EXERCISE AIM: Using the data beneath this instruction, retype only the lines from the one that contains "7. Exercise the" down to the one that contains "- System security plan(s), if applicable;", both included, exactly as they appear.

Saved data entries
================================

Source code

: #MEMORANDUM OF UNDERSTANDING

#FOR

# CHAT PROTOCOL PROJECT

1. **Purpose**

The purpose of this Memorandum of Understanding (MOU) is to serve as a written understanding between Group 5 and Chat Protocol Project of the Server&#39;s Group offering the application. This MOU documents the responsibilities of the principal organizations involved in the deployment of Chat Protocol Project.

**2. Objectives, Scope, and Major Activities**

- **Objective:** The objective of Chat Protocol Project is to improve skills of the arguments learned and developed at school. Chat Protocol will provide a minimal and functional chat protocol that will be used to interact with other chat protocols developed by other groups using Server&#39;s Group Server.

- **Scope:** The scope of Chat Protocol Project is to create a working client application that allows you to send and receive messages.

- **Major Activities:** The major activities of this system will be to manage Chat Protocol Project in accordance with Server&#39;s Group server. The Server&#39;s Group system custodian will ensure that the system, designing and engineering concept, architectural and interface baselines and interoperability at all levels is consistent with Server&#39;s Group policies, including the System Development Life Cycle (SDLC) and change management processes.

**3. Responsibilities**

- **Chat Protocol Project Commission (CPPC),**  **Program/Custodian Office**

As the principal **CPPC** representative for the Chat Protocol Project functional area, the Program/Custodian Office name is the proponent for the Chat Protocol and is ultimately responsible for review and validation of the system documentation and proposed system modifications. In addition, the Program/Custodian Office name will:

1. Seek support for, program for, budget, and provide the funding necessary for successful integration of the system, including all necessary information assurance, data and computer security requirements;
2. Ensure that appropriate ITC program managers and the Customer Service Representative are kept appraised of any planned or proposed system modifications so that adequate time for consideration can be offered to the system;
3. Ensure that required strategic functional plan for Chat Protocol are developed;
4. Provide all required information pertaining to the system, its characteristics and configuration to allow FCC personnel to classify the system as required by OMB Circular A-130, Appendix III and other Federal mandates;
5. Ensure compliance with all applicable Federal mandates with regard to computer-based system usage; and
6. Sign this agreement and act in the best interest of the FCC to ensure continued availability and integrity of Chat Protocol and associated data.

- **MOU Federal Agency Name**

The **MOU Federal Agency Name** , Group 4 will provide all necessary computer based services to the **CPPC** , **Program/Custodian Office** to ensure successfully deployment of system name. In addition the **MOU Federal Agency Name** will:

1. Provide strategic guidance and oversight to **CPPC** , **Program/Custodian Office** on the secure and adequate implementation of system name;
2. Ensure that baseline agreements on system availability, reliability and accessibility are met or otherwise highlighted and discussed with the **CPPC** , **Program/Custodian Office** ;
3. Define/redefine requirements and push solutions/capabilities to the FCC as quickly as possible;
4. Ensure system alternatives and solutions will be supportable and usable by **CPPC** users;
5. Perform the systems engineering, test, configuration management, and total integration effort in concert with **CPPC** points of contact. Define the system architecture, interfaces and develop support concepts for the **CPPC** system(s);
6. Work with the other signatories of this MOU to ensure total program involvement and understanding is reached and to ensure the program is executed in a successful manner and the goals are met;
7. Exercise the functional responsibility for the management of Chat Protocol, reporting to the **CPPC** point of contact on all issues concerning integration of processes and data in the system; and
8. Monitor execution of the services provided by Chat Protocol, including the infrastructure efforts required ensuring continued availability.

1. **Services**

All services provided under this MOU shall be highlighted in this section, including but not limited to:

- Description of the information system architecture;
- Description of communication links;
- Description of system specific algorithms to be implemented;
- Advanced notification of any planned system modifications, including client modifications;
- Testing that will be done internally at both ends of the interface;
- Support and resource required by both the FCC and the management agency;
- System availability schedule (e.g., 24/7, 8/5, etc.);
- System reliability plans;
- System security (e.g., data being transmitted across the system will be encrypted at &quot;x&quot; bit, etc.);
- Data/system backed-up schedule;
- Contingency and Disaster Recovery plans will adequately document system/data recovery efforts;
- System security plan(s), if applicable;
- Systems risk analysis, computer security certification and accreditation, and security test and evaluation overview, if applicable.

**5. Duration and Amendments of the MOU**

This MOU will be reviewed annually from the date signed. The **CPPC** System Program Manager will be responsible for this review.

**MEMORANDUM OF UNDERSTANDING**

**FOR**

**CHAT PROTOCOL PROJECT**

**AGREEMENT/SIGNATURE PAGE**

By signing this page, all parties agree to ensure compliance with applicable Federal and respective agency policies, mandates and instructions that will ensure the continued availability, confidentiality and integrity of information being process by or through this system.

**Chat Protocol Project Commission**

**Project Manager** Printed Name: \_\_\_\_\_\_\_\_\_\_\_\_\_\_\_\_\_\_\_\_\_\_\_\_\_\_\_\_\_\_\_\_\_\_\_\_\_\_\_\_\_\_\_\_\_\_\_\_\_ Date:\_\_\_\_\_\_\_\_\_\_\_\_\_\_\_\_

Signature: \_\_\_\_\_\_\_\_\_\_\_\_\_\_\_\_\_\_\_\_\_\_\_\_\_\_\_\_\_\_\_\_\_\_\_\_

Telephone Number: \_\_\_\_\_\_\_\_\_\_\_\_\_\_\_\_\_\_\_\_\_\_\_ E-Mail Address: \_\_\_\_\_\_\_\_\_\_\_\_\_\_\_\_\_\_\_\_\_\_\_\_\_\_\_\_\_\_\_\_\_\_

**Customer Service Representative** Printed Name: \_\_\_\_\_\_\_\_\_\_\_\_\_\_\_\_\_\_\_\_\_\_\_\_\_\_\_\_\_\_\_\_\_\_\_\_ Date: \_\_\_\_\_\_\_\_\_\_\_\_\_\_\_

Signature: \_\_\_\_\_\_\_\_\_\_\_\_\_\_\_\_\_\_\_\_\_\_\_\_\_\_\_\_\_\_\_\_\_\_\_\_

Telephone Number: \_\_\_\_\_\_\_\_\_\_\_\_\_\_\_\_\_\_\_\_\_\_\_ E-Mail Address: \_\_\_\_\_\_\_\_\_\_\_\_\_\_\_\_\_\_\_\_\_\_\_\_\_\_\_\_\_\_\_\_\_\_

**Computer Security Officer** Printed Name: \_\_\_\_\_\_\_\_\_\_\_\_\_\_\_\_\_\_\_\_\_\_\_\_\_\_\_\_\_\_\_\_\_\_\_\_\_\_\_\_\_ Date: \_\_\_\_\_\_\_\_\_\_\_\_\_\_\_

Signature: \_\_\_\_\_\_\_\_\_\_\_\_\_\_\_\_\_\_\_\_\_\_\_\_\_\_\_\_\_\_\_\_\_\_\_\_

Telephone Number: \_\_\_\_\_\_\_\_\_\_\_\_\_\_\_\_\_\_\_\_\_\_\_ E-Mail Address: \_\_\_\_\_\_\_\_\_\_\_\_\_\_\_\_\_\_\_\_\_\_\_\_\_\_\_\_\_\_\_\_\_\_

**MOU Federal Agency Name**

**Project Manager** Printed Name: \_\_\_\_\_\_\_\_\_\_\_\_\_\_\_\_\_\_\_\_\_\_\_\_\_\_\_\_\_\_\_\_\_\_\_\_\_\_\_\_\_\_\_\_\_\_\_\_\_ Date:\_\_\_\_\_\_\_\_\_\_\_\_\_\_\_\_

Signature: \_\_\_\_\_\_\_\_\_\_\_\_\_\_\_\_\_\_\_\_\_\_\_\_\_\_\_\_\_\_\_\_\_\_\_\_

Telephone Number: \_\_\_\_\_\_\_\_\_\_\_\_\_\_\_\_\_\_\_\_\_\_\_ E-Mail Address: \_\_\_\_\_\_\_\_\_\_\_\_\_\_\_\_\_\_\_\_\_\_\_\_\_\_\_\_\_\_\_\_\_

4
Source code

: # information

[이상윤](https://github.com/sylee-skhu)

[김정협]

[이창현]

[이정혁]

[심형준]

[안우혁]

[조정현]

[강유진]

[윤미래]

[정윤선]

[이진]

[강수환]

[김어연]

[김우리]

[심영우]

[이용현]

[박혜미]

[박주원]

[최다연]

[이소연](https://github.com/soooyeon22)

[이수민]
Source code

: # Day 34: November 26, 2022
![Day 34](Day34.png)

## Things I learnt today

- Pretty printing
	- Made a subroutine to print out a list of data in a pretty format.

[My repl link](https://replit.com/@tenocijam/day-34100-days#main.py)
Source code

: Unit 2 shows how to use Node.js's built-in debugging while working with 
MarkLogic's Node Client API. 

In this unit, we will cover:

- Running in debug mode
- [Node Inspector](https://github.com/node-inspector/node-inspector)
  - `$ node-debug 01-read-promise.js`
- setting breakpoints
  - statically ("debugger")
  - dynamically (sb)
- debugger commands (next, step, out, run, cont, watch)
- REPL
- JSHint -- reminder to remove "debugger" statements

================================

OUTPUT BELOW:
7. Exercise the functional responsibility for the management of Chat Protocol, reporting to the **CPPC** point of contact on all issues concerning integration of processes and data in the system; and
8. Monitor execution of the services provided by Chat Protocol, including the infrastructure efforts required ensuring continued availability.

1. **Services**

All services provided under this MOU shall be highlighted in this section, including but not limited to:

- Description of the information system architecture;
- Description of communication links;
- Description of system specific algorithms to be implemented;
- Advanced notification of any planned system modifications, including client modifications;
- Testing that will be done internally at both ends of the interface;
- Support and resource required by both the FCC and the management agency;
- System availability schedule (e.g., 24/7, 8/5, etc.);
- System reliability plans;
- System security (e.g., data being transmitted across the system will be encrypted at &quot;x&quot; bit, etc.);
- Data/system backed-up schedule;
- Contingency and Disaster Recovery plans will adequately document system/data recovery efforts;
- System security plan(s), if applicable;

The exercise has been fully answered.